The IRS interprets the health business as one where medical providers meet with patients, make diagnoses and prognoses, and otherwise provide medical care to patients. It does not include companies that work with clients to develop and commercialize experimental drugs because they are deploying manufacturing assets and intellectual property in the broader pharmaceutical industry. It also does not include companies that provide lab reports to health care professionals, companies that manufacture medical devices for patients, and companies that develop software to assist medical providers in providing medical treatment to patients.
Similarly, the IRS limited the scope of the brokerage exclusion by permitting QSBS treatment for an insurance broker that provided administrative services to its clients. In finding that the insurance broker did more than a traditional “broker,” the IRS referred to the dictionary definition of a broker as “an intermediary such as an agent that arranges marriages or one who negotiates contracts of purchase and sale of real estate, commodities, or securities.” This narrows the scope of the broker exclusion considerably.
Last, the IRS ruled in all five of the QTB rulings that the taxpayers were not within the exclusion for businesses whose principal asset is the reputation or skill of one or more of its employees. That category, although undefined for purposes of section 1202, has been defined extremely narrowly in an unrelated context. In that context, it has been limited to businesses that earn income from endorsements, appearances, and fees to license a person’s likeness, voice, signature, etc. Hopefully the IRS hews to that approach in future QSBS guidance.
Section 1202 was previously thought to be exempt from tax reform because of its purpose to encourage equity investments in small businesses. Congress surprised everyone in September 2021 when the House Ways and Means Committee proposed to pare back some of the benefits of QSBS treatment. Specifically, the proposal would have eliminated the 75% and 100% exclusion percentages for taxpayers earning at least $400,000 per year, though the 50% exclusion would have applied to such taxpayers. But because the proposal would have included the gain from the sale of QSBS in the calculation of the $400,000 threshold, it would have applied to almost every taxpayer selling QSBS. For trusts and estates, the proposal would have applied without regard to an income threshold.
The proposal also would have been retroactive to sales after September 13, 2021, the date of the House proposal, but it would have been subject to an exception for certain binding commitments executed before that date.
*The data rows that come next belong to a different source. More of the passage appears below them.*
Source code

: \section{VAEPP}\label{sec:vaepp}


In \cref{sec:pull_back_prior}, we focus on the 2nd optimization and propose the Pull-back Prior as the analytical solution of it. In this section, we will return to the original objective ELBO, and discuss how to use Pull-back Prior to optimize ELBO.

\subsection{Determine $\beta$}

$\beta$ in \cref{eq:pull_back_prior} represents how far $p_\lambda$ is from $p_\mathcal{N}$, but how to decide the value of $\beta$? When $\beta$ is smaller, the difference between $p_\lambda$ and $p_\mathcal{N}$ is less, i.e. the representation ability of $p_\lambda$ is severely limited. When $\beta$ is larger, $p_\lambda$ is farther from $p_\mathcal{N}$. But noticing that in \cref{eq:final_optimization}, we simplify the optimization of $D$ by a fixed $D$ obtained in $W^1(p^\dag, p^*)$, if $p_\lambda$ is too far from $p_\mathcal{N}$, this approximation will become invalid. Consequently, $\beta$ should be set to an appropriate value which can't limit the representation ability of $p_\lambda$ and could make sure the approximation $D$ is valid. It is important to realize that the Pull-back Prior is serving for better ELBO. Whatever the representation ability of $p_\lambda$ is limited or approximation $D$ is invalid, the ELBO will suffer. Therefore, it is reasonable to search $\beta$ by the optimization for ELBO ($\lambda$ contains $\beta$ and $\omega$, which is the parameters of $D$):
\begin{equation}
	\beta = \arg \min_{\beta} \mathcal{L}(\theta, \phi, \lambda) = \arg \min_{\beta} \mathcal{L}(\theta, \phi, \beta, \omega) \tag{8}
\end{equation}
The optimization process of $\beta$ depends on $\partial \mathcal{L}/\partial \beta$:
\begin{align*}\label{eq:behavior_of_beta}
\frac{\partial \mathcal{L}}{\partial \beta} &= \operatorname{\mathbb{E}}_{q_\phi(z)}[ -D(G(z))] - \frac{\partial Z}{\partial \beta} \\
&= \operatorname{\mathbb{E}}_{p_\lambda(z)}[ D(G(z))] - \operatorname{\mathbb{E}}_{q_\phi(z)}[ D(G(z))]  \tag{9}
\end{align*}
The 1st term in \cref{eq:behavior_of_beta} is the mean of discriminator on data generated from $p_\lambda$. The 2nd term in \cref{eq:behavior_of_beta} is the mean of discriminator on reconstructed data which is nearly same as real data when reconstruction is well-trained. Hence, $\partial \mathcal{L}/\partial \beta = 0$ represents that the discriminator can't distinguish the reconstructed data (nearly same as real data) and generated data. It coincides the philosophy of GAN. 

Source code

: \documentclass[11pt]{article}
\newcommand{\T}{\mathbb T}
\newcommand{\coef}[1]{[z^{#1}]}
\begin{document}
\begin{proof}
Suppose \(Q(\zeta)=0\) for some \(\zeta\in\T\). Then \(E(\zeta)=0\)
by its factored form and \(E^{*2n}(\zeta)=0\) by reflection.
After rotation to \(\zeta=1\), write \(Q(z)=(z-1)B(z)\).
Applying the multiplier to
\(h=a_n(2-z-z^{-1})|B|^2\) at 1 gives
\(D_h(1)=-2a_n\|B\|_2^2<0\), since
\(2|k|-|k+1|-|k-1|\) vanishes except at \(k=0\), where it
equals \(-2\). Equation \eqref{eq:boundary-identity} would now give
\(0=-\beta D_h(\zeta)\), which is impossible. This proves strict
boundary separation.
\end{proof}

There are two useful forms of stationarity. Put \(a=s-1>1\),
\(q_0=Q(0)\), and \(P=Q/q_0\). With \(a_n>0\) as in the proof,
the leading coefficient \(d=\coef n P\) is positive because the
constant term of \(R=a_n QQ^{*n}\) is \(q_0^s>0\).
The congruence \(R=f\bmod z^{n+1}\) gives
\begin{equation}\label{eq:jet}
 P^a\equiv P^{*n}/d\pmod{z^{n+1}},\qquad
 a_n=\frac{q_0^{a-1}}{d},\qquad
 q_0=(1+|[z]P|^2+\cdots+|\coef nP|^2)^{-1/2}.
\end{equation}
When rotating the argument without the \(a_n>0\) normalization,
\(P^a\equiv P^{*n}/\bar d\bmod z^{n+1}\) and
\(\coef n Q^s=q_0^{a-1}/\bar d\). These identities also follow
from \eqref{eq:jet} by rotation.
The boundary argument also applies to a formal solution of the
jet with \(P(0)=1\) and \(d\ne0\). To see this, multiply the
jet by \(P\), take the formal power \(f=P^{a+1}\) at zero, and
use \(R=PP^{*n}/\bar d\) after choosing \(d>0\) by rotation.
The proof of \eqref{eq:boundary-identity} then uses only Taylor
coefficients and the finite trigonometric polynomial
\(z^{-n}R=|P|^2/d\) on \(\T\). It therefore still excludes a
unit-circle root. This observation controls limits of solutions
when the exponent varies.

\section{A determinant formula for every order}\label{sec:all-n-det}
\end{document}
The Joint Committee on Taxation estimated the QSBS proposal would raise $5.718 billion over 10 years.
Taxpayers were delighted when the White House in late October issued a legislative framework that removed the QSBS proposal, but the joy evaporated when the House W&M Committee brought it back to life in the revised Build Back Better legislative proposal it issued on November 3, 2021 (read here for a summary of the legislative drama regarding the BBB bill). The new QSBS proposal is identical to the former one – it even includes the retroactivity provision.
QSBS treatment is one of the few legitimate tax shelters still around today. For a taxpayer excluding $10 million of capital gain at the 100% exclusion percentage, the tax savings can approach $3 million, assuming the seller’s home state conforms to section 1202. Not all do. New York does, but California and New Jersey do not.
If you believe you qualify for QSBS treatment, or that your company qualifies, reach out to your trusted tax advisor sooner rather than later because companies can float in and out of eligibility. The last thing you want to hear is that you would have been eligible last year but are no longer eligible this year.